The idea that the “seeing eye” that watches and assesses our every word and deed is actually our own heightened perception of ourselves is profound. But is it valid?

People who act badly, commit crimes and fail to confirm to basic standards of morality do not normally regard themselves as being bad in themselves, and it is a common human reaction for a person, when faced with his or her wrongful act, to seek to excuse or justify it. This suggests that the heightened perception of ourselves which Rabbi Lamm describes is something that we can all switch off when we wish to do so.

Another challenge to the heightened perception hypothesis is that it assumes that we are fully aware of what we do any why we do it. This denies scope to the operation of the human subconscious. Can we meaningfully perceive and respond to our own assessment of elements of our actions and thoughts of which we are unaware?

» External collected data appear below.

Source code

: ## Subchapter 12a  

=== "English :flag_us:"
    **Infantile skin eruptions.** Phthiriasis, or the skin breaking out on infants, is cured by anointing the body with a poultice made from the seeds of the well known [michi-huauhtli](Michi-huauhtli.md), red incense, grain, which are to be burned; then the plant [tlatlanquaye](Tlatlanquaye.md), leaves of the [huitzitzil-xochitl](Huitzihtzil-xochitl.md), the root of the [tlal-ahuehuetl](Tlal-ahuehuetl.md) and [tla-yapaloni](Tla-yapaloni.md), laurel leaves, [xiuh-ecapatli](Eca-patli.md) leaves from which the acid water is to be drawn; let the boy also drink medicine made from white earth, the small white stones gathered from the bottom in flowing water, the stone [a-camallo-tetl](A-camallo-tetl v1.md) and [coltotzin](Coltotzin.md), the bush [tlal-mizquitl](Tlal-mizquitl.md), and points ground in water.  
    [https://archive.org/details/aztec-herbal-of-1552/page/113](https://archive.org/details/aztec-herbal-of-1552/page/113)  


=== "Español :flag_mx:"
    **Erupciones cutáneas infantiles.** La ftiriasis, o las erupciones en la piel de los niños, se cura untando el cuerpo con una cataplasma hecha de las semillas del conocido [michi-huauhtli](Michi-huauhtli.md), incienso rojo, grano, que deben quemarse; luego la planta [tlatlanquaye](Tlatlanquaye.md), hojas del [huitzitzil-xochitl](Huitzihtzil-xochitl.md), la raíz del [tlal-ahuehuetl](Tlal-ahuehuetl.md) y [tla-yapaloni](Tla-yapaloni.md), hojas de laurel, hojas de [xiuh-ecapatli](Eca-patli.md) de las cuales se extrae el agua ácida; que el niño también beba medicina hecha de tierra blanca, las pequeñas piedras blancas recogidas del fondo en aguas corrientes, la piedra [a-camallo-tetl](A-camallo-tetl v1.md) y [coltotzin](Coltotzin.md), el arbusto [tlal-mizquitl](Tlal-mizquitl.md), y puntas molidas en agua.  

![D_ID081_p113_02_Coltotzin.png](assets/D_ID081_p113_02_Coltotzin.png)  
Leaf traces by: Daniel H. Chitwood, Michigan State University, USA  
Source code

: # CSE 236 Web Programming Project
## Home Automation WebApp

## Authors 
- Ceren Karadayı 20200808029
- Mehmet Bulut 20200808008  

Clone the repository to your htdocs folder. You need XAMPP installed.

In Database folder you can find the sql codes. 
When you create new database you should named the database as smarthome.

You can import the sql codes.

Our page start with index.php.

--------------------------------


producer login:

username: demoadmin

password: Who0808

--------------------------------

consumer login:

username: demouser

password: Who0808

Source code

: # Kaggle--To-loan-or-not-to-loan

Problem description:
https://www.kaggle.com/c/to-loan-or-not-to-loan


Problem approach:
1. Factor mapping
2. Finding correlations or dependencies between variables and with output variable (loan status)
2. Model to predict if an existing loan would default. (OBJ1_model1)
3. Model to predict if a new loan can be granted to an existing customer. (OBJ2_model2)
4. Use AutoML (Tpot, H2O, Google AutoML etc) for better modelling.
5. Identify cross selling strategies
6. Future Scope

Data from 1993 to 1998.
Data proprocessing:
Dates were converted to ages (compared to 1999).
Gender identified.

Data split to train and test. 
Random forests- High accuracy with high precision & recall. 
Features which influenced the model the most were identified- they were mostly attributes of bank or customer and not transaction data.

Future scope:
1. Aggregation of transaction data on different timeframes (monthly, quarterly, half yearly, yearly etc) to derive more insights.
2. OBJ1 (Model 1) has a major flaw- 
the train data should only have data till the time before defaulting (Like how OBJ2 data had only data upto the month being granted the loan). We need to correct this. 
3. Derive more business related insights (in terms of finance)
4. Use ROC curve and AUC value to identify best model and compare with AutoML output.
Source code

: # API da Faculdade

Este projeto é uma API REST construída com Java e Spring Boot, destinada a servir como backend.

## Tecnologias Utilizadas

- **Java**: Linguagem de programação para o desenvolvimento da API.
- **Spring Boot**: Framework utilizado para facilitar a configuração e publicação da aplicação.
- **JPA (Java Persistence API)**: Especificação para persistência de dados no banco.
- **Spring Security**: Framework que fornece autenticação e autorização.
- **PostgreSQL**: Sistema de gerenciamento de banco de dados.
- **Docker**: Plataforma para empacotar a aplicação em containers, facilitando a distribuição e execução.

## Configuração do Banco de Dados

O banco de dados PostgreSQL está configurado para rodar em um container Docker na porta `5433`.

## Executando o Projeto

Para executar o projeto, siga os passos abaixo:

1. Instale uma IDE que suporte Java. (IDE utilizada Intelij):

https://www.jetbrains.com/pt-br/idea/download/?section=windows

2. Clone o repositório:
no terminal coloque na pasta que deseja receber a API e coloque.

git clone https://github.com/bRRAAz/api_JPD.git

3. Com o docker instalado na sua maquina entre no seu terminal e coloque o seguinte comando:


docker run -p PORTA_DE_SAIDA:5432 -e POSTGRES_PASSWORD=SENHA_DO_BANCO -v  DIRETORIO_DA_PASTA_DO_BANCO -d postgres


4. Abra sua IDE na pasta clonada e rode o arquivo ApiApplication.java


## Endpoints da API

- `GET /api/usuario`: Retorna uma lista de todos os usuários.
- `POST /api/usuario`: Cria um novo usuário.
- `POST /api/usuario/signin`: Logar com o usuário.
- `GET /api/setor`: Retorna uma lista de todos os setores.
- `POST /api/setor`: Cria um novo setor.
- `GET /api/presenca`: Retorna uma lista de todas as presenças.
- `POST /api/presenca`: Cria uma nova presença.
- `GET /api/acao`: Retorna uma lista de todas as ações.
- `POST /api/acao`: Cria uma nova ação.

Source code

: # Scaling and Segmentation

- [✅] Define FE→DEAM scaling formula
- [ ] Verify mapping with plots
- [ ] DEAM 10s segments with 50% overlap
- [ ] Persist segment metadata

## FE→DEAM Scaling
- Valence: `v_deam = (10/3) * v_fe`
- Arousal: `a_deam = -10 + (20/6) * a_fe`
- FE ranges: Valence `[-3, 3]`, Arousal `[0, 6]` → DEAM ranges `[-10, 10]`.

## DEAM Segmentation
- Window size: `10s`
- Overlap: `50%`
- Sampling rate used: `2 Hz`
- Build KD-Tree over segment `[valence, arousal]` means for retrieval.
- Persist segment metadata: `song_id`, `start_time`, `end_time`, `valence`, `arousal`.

Having said all this, there remains something deeply appealing about Rabbi Lamm’s idea with respect to our own rational thought processes regarding acts as yet uncommitted and words as yet unsaid. The thought of how we might view them objectively, and measure them against higher standards than those imposed by our own desires and preferences, might well deter us from committing a wrong—which after all is what the mishnah is about.